TASK REQUIREMENTS: The data must be reproduced verbatim; images are to be omitted.
==== DATA ====
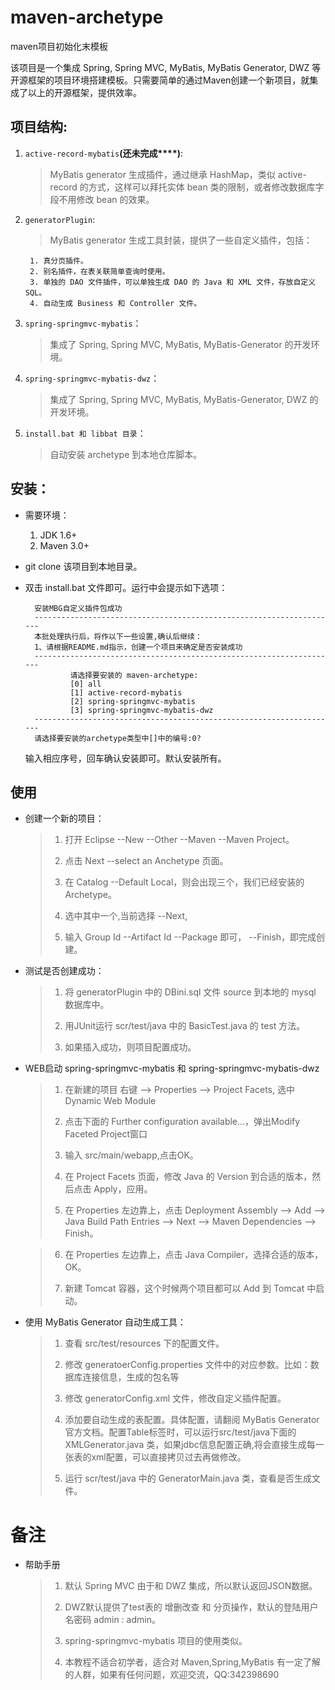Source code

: # maven-archetype #

maven项目初始化末模板

该项目是一个集成 Spring, Spring MVC, MyBatis, MyBatis Generator, DWZ 等开源框架的项目环境搭建模板。只需要简单的通过Maven创建一个新项目，就集成了以上的开源框架，提供效率。



## 项目结构: ##

1. `active-record-mybatis`**(还未完成****)**:
	> MyBatis generator 生成插件，通过继承 HashMap，类似 active-record 的方式，这样可以拜托实体 bean 类的限制，或者修改数据库字段不用修改 bean 的效果。

2. `generatorPlugin`:
	> MyBatis generator 生成工具封装，提供了一些自定义插件，包括：
		
		1. 真分页插件。
		2. 别名插件，在表关联简单查询时使用。
		3. 单独的 DAO 文件插件，可以单独生成 DAO 的 Java 和 XML 文件，存放自定义 SQL。
		4. 自动生成 Business 和 Controller 文件。

3. `spring-springmvc-mybatis`：
	> 集成了 Spring, Spring MVC, MyBatis, MyBatis-Generator 的开发环境。

4. `spring-springmvc-mybatis-dwz`：
	> 集成了 Spring, Spring MVC, MyBatis, MyBatis-Generator, DWZ 的开发环境。

5. `install.bat 和 libbat 目录`：
	> 自动安装 archetype 到本地仓库脚本。 



## 安装： ##
-  需要环境：
	1. JDK 1.6+	
	2. Maven 3.0+
	>	
- git clone 该项目到本地目录。
 
- 双击 install.bat 文件即可。运行中会提示如下选项：
	>
		安装MBG自定义插件包成功
		--------------------------------------------------------------------
		本批处理执行后，将作以下一些设置,确认后继续：
		1、请根据README.md指示，创建一个项目来确定是否安装成功
		--------------------------------------------------------------------
		        请选择要安装的 maven-archetype:
		        [0] all
		        [1] active-record-mybatis
		        [2] spring-springmvc-mybatis
		        [3] spring-springmvc-mybatis-dwz
		--------------------------------------------------------------------
		请选择要安装的archetype类型中[]中的编号:0?
	
	输入相应序号，回车确认安装即可。默认安装所有。

## 使用 ##

- 创建一个新的项目：
	> 1. 打开 Eclipse --New --Other --Maven --Maven Project。
	> 
	> 2. 点击 Next --select an Anchetype 页面。
	> 
	> 3. 在 Catalog --Default Local，则会出现三个，我们已经安装的 Archetype。
	> 
	> 4. 选中其中一个,当前选择 <spring-springmvc-mybatis-dwz> --Next, 
	> 
	> 5. 输入 Group Id --Artifact Id --Package 即可， --Finish，即完成创建。

- 测试是否创建成功：
	> 1. 将 generatorPlugin 中的 DBini.sql 文件 source 到本地的 mysql 数据库中。
	> 
	> 2. 用JUnit运行 scr/test/java 中的 BasicTest.java 的 test 方法。
	> 
	> 3. 如果插入成功，则项目配置成功。 

- WEB启动 spring-springmvc-mybatis 和 spring-springmvc-mybatis-dwz
	> 1. 在新建的项目 右键 --> Properties --> Project Facets, 选中 Dynamic Web Module
	> 
	> 2. 点击下面的 Further configuration available…，弹出Modify Faceted Project窗口
	> 
	> 3. 输入 src/main/webapp,点击OK。
	> 
	> 4. 在 Project Facets 页面，修改 Java 的 Version 到合适的版本，然后点击 Apply，应用。
	> 
	> 5. 在 Properties 左边靠上，点击 Deployment Assembly --> Add --> Java Build Path Entries
	     --> Next --> Maven Dependencies --> Finish。

	> 6. 在 Properties 左边靠上，点击 Java Compiler，选择合适的版本，OK。
	> 
	> 7. 新建 Tomcat 容器，这个时候两个项目都可以 Add 到 Tomcat 中启动。

- 使用 MyBatis Generator 自动生成工具：
	
	> 1. 查看 src/test/resources 下的配置文件。
	> 
	> 2. 修改 generatoerConfig.properties 文件中的对应参数。比如：数据库连接信息，生成的包名等
	> 
	> 3. 修改 generatorConfig.xml 文件，修改自定义插件配置。
	> 
	> 4. 添加要自动生成的表配置。具体配置，请翻阅 MyBatis Generator 官方文档。配置Table标签时，可以运行src/test/java下面的
	> XMLGenerator.java 类，如果jdbc信息配置正确,将会直接生成每一张表的xml配置，可以直接拷贝过去再做修改。
	> 
	> 5. 运行 scr/test/java 中的 GeneratorMain.java 类，查看是否生成文件。



# 备注 #

- 帮助手册
	
	> 1. 默认 Spring MVC 由于和 DWZ 集成，所以默认返回JSON数据。
	> 
	> 2. DWZ默认提供了test表的 增删改查 和 分页操作，默认的登陆用户名密码 admin : admin。
	> 
	> 3. spring-springmvc-mybatis 项目的使用类似。 
	> 	
	> 4. 本教程不适合初学者，适合对 Maven,Spring,MyBatis 有一定了解的人群，如果有任何问题，欢迎交流，QQ:342398690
====
EXERCISE OUTPUT:
Source code

: # maven-archetype #

maven项目初始化末模板

该项目是一个集成 Spring, Spring MVC, MyBatis, MyBatis Generator, DWZ 等开源框架的项目环境搭建模板。只需要简单的通过Maven创建一个新项目，就集成了以上的开源框架，提供效率。



## 项目结构: ##

1. `active-record-mybatis`**(还未完成****)**:
	> MyBatis generator 生成插件，通过继承 HashMap，类似 active-record 的方式，这样可以拜托实体 bean 类的限制，或者修改数据库字段不用修改 bean 的效果。

2. `generatorPlugin`:
	> MyBatis generator 生成工具封装，提供了一些自定义插件，包括：
		
		1. 真分页插件。
		2. 别名插件，在表关联简单查询时使用。
		3. 单独的 DAO 文件插件，可以单独生成 DAO 的 Java 和 XML 文件，存放自定义 SQL。
		4. 自动生成 Business 和 Controller 文件。

3. `spring-springmvc-mybatis`：
	> 集成了 Spring, Spring MVC, MyBatis, MyBatis-Generator 的开发环境。

4. `spring-springmvc-mybatis-dwz`：
	> 集成了 Spring, Spring MVC, MyBatis, MyBatis-Generator, DWZ 的开发环境。

5. `install.bat 和 libbat 目录`：
	> 自动安装 archetype 到本地仓库脚本。 



## 安装： ##
-  需要环境：
	1. JDK 1.6+	
	2. Maven 3.0+
	>	
- git clone 该项目到本地目录。
 
- 双击 install.bat 文件即可。运行中会提示如下选项：
	>
		安装MBG自定义插件包成功
		--------------------------------------------------------------------
		本批处理执行后，将作以下一些设置,确认后继续：
		1、请根据README.md指示，创建一个项目来确定是否安装成功
		--------------------------------------------------------------------
		        请选择要安装的 maven-archetype:
		        [0] all
		        [1] active-record-mybatis
		        [2] spring-springmvc-mybatis
		        [3] spring-springmvc-mybatis-dwz
		--------------------------------------------------------------------
		请选择要安装的archetype类型中[]中的编号:0?
	
	输入相应序号，回车确认安装即可。默认安装所有。

## 使用 ##

- 创建一个新的项目：
	> 1. 打开 Eclipse --New --Other --Maven --Maven Project。
	> 
	> 2. 点击 Next --select an Anchetype 页面。
	> 
	> 3. 在 Catalog --Default Local，则会出现三个，我们已经安装的 Archetype。
	> 
	> 4. 选中其中一个,当前选择 <spring-springmvc-mybatis-dwz> --Next, 
	> 
	> 5. 输入 Group Id --Artifact Id --Package 即可， --Finish，即完成创建。

- 测试是否创建成功：
	> 1. 将 generatorPlugin 中的 DBini.sql 文件 source 到本地的 mysql 数据库中。
	> 
	> 2. 用JUnit运行 scr/test/java 中的 BasicTest.java 的 test 方法。
	> 
	> 3. 如果插入成功，则项目配置成功。 

- WEB启动 spring-springmvc-mybatis 和 spring-springmvc-mybatis-dwz
	> 1. 在新建的项目 右键 --> Properties --> Project Facets, 选中 Dynamic Web Module
	> 
	> 2. 点击下面的 Further configuration available…，弹出Modify Faceted Project窗口
	> 
	> 3. 输入 src/main/webapp,点击OK。
	> 
	> 4. 在 Project Facets 页面，修改 Java 的 Version 到合适的版本，然后点击 Apply，应用。
	> 
	> 5. 在 Properties 左边靠上，点击 Deployment Assembly --> Add --> Java Build Path Entries
	     --> Next --> Maven Dependencies --> Finish。

	> 6. 在 Properties 左边靠上，点击 Java Compiler，选择合适的版本，OK。
	> 
	> 7. 新建 Tomcat 容器，这个时候两个项目都可以 Add 到 Tomcat 中启动。

- 使用 MyBatis Generator 自动生成工具：
	
	> 1. 查看 src/test/resources 下的配置文件。
	> 
	> 2. 修改 generatoerConfig.properties 文件中的对应参数。比如：数据库连接信息，生成的包名等
	> 
	> 3. 修改 generatorConfig.xml 文件，修改自定义插件配置。
	> 
	> 4. 添加要自动生成的表配置。具体配置，请翻阅 MyBatis Generator 官方文档。配置Table标签时，可以运行src/test/java下面的
	> XMLGenerator.java 类，如果jdbc信息配置正确,将会直接生成每一张表的xml配置，可以直接拷贝过去再做修改。
	> 
	> 5. 运行 scr/test/java 中的 GeneratorMain.java 类，查看是否生成文件。



# 备注 #

- 帮助手册
	
	> 1. 默认 Spring MVC 由于和 DWZ 集成，所以默认返回JSON数据。
	> 
	> 2. DWZ默认提供了test表的 增删改查 和 分页操作，默认的登陆用户名密码 admin : admin。
	> 
	> 3. spring-springmvc-mybatis 项目的使用类似。 
	> 	
	> 4. 本教程不适合初学者，适合对 Maven,Spring,MyBatis 有一定了解的人群，如果有任何问题，欢迎交流，QQ:342398690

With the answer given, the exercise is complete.